File ~/miniconda3/envs/captioning/lib/python3.9/site-packages/tflite_runtime/interpreter.py:513, in Interpreter.init(self, model_path, model_content, experimental_delegates, num_threads, experimental_op_resolver_type, experimental_preserve_all_tensors, experimental_disable_delegate_clustering) 511 self._delegates = experimental_delegates 512 for delegate in self._delegates: --> 513 self._interpreter.ModifyGraphWithDelegate( 514 delegate._get_native_delegate_pointer()) # pylint: disable=protected-access 515 self._signature_defs = self.get_signature_list() 517 self._metrics = metrics.TFLiteMetrics()

RuntimeError:

federicoparra commented 1 month ago

@Colm-in-Arm ? @catcor01 ? any ideas?

Colm-in-Arm commented 3 weeks ago

Hello Federico,

Sorry for the delay. We were busy getting 24.05 delivered.

I'm surprised you're not getting more detailed error messages. When I called ModifyGraphWithDelegate with that model I got a "kTfLiteApplicationError." result. This doesn't come from Arm NN but from the TfLite runtime itself. TfLite documentation says:

kTfLiteApplicationError : Delegation failed to be applied due to the incompatibility with the TfLite runtime, e.g., the model graph is already immutable when applying the delegate. However, the interpreter could still be invoked.

Examining the model in Netron shows a pretty monstrous WHILE operator at the end. Arm NN does not support conditionals and TfLite insists that an entire conditional subgraph must be delegated otherwise it will not allow delegation.

In summary this model cannot be run on Arm NN.

Colm.

federicoparra commented 2 weeks ago

With all due respect @Colm-in-Arm , that's not acceptable :(

We are talking about Whisper! You feel comfortable saying that maybe one of the most important models around can't be supported by what you claim is supposed to be the fastest/best supported way to run neural networks on ARM?

It has trouble with LLMs, it can't do Whisper, so what can it do? Object détection? Is that what this library is meant to do?

In the meantime, MLC-LLM with it's compilation techniques achieves quite fast generative inference on the Mali GPU.

I'm sorry but like me, many will discard ARMNN when they realize it doesn't support any of the modern networks we need to run these days :(

MatthewARM commented 2 weeks ago

I did a bit of digging, it seems the kTfLiteApplicationError is being raised at subgraph.cc:2255 in Tensorflow Lite, which is checking if the delegate supports dynamically shaped tensors, so the error is the same as the warning that is also raised "WARNING: Attempting to use a delegate that only supports static-sized tensors with a graph that has dynamic-sized tensors (tensor#1936 is a dynamic-sized tensor)."

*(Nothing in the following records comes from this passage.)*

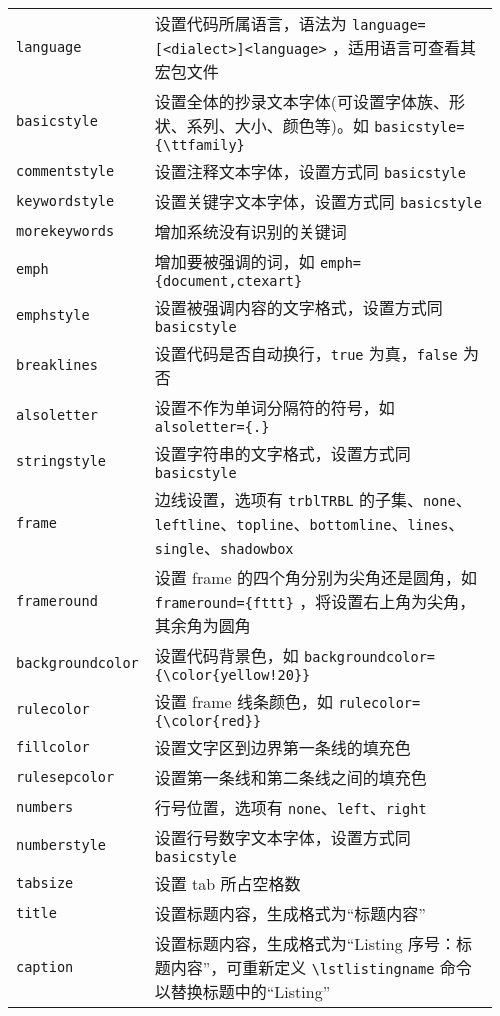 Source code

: \documentclass[UTF8,hyperref]{ctexart}
\renewcommand{\lstlistingname}{源程序}
\begin{document}
\begin{longtable}{@{}p{0.23\linewidth}p{0.73\linewidth}}
	\verb|language| & 设置代码所属语言，语法为 \verb|language=[<dialect>]<language>| ，适用语言可查看其宏包文件 \\
	\verb|basicstyle| & 设置全体的抄录文本字体(可设置字体族、形状、系列、大小、颜色等)。如 \verb|basicstyle={\ttfamily}| \\
	\verb|commentstyle| & 设置注释文本字体，设置方式同 \verb|basicstyle| \\
	\verb|keywordstyle| & 设置关键字文本字体，设置方式同 \verb|basicstyle| \\
	\verb|morekeywords| & 增加系统没有识别的关键词 \\
	\verb|emph| & 增加要被强调的词，如 \verb|emph={document,ctexart}| \\
	\verb|emphstyle| & 设置被强调内容的文字格式，设置方式同 \verb|basicstyle| \\
	\verb|breaklines| & 设置代码是否自动换行，\verb|true| 为真，\verb|false| 为否 \\
	\verb|alsoletter| & 设置不作为单词分隔符的符号，如 \verb|alsoletter={.}| \\
	\verb|stringstyle| & 设置字符串的文字格式，设置方式同 \verb|basicstyle| \\
	\verb|frame| & 边线设置，选项有 \verb|trblTRBL| 的子集、\verb|none|、\verb|leftline|、\verb|topline|、\verb|bottomline|、\verb|lines|、\verb|single|、\verb|shadowbox| \\
	\verb|frameround| & 设置 frame 的四个角分别为尖角还是圆角，如 \verb|frameround={fttt}| ，将设置右上角为尖角，其余角为圆角 \\
	\verb|backgroundcolor| & 设置代码背景色，如 \verb|backgroundcolor={\color{yellow!20}}| \\
	\verb|rulecolor| & 设置 frame 线条颜色，如 \verb|rulecolor={\color{red}}| \\
	\verb|fillcolor| & 设置文字区到边界第一条线的填充色 \\
	\verb|rulesepcolor| & 设置第一条线和第二条线之间的填充色 \\
	\verb|numbers| & 行号位置，选项有 \verb|none|、\verb|left|、\verb|right| \\
	\verb|numberstyle| & 设置行号数字文本字体，设置方式同 \verb|basicstyle| \\
	\verb|tabsize| & 设置 tab 所占空格数 \\
	\verb|title| & 设置标题内容，生成格式为``标题内容'' \\
	\verb|caption| & 设置标题内容，生成格式为``Listing 序号：标题内容''，可重新定义 \verb|\lstlistingname| 命令以替换标题中的``Listing'' \\

\end{longtable}
\end{document}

For what it's worth, it looks like the built-in XNNPACK delegate also hits that path when Lite tries to apply it by default, and then at interpreter.cc:381 in Tensorflow Lite that error is ignored and inference proceeds using the default kernels without delegation.

I haven't checked what happens with the built-in Lite GPU delegate.

So this isn't really an Arm NN issue as such, this model is hitting the cutting-edge of what Tensorflow Lite can do in the default path and Tensorflow Lite doesn't seem ready to handle delegation of this model yet.